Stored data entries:

'''

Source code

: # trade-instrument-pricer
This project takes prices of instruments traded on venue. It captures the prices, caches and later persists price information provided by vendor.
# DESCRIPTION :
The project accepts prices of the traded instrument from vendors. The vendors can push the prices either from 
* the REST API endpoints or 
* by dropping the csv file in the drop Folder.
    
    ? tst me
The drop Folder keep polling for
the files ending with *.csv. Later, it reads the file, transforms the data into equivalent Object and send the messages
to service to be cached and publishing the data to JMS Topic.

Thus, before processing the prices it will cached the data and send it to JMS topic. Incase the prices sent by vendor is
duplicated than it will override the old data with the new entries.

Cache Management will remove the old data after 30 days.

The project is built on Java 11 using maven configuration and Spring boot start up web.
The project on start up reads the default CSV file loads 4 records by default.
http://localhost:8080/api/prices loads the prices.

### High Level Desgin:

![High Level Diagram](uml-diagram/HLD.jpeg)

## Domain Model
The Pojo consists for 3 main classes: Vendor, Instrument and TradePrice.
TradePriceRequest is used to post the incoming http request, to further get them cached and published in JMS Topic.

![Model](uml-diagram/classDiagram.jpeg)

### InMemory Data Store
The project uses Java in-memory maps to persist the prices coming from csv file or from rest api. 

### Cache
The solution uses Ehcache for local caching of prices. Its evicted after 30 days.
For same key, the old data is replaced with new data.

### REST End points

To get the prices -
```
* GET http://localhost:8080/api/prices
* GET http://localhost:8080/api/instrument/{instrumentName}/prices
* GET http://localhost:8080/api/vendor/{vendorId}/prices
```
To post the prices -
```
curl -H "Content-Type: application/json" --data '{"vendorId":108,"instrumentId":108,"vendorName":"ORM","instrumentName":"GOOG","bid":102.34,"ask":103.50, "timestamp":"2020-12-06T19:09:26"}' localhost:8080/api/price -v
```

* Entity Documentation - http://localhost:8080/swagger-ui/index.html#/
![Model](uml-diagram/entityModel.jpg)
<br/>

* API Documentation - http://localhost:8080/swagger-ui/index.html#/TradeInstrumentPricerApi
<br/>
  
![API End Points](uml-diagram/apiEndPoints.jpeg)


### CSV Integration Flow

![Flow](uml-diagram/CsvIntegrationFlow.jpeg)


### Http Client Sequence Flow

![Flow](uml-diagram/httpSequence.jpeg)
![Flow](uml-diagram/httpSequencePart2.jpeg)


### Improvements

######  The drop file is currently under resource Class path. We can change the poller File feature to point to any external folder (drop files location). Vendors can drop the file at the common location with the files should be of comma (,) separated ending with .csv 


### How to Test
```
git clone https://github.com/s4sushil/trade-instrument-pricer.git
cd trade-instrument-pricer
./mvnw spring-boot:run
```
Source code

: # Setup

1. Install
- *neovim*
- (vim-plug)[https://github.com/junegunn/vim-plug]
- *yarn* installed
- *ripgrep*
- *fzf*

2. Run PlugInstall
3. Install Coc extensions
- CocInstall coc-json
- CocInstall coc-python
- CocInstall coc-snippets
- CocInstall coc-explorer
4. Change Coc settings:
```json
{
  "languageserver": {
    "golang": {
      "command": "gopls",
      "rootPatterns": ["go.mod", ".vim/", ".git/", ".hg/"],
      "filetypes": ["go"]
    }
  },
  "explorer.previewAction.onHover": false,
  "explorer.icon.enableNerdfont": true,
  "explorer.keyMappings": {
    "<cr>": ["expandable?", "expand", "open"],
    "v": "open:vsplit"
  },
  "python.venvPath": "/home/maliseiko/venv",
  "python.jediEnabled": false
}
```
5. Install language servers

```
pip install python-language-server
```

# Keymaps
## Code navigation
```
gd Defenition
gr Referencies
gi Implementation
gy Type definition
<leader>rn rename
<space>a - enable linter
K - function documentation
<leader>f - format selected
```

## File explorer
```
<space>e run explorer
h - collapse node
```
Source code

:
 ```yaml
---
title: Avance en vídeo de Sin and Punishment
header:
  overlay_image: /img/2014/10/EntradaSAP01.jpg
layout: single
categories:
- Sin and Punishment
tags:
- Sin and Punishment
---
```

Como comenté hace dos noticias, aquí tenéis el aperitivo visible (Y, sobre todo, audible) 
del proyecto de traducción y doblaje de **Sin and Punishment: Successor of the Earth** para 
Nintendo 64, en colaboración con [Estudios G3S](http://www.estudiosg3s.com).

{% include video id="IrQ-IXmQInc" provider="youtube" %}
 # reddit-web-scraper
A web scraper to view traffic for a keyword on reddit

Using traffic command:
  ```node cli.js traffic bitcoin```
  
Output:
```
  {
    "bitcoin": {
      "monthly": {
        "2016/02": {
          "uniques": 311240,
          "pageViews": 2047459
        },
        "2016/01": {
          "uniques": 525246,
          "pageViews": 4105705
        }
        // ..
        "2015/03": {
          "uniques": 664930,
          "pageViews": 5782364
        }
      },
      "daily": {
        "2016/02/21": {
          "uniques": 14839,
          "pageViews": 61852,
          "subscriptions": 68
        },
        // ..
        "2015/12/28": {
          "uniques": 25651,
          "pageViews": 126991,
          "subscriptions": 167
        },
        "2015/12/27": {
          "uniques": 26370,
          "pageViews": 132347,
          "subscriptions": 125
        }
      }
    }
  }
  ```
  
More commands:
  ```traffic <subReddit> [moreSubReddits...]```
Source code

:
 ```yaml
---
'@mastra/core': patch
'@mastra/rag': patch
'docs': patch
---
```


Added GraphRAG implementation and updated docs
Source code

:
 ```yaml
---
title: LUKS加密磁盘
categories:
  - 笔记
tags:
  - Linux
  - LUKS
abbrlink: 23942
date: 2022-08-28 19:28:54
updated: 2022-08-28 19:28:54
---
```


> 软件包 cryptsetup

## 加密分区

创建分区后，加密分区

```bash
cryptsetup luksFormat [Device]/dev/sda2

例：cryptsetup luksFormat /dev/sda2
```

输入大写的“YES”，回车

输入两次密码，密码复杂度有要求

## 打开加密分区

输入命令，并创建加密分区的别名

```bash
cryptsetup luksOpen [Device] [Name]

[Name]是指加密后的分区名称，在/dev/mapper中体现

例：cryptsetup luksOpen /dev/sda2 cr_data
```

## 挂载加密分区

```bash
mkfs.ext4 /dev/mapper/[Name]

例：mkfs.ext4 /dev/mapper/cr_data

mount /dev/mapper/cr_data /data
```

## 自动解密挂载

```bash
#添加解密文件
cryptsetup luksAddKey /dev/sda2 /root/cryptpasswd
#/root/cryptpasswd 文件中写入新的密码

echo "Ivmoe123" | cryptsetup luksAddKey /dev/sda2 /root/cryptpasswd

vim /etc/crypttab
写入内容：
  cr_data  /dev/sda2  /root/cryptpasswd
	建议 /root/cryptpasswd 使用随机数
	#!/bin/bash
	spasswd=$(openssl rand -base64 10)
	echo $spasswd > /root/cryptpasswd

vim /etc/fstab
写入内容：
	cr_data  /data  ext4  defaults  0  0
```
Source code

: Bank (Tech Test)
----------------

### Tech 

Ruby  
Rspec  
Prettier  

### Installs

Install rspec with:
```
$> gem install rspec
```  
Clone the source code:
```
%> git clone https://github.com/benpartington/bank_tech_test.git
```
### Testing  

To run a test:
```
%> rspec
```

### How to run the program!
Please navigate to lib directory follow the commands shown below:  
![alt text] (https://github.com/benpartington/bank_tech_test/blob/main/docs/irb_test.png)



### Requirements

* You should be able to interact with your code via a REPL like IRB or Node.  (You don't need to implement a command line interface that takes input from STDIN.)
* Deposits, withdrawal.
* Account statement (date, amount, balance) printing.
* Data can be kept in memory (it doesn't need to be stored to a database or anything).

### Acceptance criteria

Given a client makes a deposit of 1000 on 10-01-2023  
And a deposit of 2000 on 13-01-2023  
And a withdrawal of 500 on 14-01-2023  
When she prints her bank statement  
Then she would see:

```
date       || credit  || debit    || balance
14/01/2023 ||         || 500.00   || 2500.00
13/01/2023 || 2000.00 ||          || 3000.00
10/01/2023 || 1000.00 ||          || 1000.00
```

'''

## EXERCISE DESCRIPTION
Search the records above for "will". Copy each line where it is found.

## SOLUTION BELOW
Thus, before processing the prices it will cached the data and send it to JMS topic. Incase the prices sent by vendor is
duplicated than it will override the old data with the new entries.
Cache Management will remove the old data after 30 days.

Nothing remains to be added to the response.